Mais là encore, nous avons obtenu la création d’un groupe de travail pour unifier ces droits à l’échelle de toute l’université.

À l’ENSISA : suppression de la mention “résultats très insuffisants”. Cette mention permettait jusqu’ici d’écarter certain·es étudiant·es de la seconde session d’examens sans critère clair. Sa suppression rend le processus plus juste, transparent et respectueux.

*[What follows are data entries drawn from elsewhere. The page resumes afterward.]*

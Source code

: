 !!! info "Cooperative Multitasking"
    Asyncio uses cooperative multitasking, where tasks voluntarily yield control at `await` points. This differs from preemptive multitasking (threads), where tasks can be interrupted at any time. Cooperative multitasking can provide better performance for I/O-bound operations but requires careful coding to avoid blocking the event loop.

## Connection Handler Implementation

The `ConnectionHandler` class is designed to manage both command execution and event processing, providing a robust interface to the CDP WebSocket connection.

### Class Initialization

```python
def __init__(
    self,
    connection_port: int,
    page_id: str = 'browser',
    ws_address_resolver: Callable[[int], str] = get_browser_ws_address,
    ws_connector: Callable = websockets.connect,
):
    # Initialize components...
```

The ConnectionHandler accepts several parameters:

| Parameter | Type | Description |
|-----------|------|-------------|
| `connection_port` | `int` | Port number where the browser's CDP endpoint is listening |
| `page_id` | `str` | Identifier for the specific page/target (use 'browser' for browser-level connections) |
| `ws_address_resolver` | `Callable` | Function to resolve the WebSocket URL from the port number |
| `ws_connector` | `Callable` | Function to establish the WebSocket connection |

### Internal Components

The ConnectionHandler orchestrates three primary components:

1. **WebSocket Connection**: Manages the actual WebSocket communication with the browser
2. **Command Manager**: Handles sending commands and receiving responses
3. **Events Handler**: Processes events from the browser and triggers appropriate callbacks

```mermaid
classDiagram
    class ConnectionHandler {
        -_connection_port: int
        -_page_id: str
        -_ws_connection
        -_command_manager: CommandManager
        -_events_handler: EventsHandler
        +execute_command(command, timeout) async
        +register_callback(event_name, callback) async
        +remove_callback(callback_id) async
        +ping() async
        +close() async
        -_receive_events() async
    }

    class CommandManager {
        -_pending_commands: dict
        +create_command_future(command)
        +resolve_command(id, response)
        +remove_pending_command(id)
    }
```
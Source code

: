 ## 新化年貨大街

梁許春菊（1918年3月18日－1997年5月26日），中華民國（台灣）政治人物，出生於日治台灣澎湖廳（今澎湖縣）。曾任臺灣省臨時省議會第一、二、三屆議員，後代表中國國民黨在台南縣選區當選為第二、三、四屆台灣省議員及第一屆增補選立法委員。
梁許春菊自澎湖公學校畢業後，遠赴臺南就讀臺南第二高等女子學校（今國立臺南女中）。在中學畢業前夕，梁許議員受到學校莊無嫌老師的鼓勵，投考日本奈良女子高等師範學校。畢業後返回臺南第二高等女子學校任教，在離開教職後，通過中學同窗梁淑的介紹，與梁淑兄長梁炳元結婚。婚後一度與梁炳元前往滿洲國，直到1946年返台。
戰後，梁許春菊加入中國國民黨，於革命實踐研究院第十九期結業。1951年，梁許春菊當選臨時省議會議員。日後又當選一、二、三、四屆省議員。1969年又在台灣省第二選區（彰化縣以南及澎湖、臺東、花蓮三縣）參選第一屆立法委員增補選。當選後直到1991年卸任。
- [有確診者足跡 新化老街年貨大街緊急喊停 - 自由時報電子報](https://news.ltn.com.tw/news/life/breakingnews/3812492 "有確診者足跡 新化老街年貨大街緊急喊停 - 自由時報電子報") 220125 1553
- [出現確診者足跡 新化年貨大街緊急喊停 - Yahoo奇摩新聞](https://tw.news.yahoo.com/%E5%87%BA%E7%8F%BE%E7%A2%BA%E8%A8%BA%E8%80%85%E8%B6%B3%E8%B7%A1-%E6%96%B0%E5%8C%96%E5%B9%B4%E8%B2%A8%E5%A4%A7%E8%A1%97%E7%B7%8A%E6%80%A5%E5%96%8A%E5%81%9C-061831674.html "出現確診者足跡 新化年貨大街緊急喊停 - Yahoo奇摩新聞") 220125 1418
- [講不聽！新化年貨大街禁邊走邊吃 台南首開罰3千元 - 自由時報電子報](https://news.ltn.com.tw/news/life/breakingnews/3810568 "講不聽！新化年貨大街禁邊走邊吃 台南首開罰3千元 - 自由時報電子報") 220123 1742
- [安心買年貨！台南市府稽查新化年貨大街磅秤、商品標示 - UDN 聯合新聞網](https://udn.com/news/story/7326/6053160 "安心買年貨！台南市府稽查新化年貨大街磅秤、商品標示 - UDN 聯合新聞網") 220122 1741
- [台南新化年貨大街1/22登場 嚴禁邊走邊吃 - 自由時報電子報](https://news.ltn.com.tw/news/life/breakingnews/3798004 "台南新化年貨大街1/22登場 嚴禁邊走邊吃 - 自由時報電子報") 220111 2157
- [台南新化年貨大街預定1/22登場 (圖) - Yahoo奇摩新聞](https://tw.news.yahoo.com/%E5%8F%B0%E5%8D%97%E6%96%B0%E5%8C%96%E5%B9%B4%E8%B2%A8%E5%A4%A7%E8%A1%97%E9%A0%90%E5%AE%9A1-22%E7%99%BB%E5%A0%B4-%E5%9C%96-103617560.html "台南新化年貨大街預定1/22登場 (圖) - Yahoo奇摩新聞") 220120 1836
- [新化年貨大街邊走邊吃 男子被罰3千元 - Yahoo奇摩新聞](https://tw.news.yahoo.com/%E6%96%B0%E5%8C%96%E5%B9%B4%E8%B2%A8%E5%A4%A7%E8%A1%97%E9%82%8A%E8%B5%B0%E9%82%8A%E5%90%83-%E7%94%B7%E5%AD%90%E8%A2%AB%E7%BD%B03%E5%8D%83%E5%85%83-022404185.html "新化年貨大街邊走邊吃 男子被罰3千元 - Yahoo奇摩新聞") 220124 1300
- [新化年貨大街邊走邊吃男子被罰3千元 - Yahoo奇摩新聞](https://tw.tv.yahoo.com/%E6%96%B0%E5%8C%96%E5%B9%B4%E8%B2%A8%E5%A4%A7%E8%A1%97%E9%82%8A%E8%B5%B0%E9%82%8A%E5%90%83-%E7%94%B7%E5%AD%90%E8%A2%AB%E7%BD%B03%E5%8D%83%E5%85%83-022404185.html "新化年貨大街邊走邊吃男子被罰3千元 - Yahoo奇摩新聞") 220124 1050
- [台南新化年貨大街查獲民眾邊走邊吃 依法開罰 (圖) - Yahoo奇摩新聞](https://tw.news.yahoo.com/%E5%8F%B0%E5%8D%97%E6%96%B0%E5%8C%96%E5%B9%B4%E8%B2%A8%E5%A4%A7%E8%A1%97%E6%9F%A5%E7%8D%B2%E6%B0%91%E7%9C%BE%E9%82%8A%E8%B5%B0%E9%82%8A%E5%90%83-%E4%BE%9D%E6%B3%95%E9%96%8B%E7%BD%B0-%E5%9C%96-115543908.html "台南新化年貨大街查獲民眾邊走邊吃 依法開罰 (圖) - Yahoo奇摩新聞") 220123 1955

La fin des frais annexes à l’UHA

Depuis le début, nous nous opposons à la mise en place des frais annexes abusifs, cette manière détournée d’augmenter les frais d’inscription en faisant payer des services qui devraient être assurés de plein droit : l’impression, l’accès à la salle informatique, etc.
Cette année, nous avons obtenu que l’accès à la salle informatique de la FST ne soit plus intégré dans ces frais, qui rappelons-le sont facultatifs.

Il n’y a désormais plus de frais annexes abusifs à l’ENCMu, l’ENSISA, la FLSH, l’IUT, etc.
Il en reste encore quelques-uns, mais souvent liés à de vrais services supplémentaires, comme à l’IUT de Colmar où ils sont associés à des formations spécifiques en seconde année ou plus


Un meilleur accompagnement social pour les étudiant·es du Haut-Rhin.

Parmi les choses que nous revendiquions durant les élections, il y avait le recrutement de personnel pour mieux accompagner les étudiant·es : infirmier·es, psychologues, sages-femmes, mais aussi du personnel au BVE, à la mission Égalité et Diversité, et au niveau des assistant·es sociaux·ales.

La question des assistant·es sociaux·ales est particulièrement problématique dans le Haut-Rhin, puisque le CLOUS et l’université ont mutualisé leurs effectifs. Ainsi, pour les 15 000 étudiant·es du département, il n’y avait qu’un seul temps plein, complété par un 80 % de temps plein.
Suite à des négociations, une seconde personne va être recrutée à la rentrée en 80 %, faisant passer les effectifs de 1,8 ETP à 2,6 ETP dans le Haut-Rhin.
Une avancée concrète, qui permettra de mieux accompagner les étudiant·es dans leurs démarches administratives, de lutter plus efficacement contre la précarité, et d’assurer une présence renforcée sur l’ensemble des campus, y compris ceux hors université.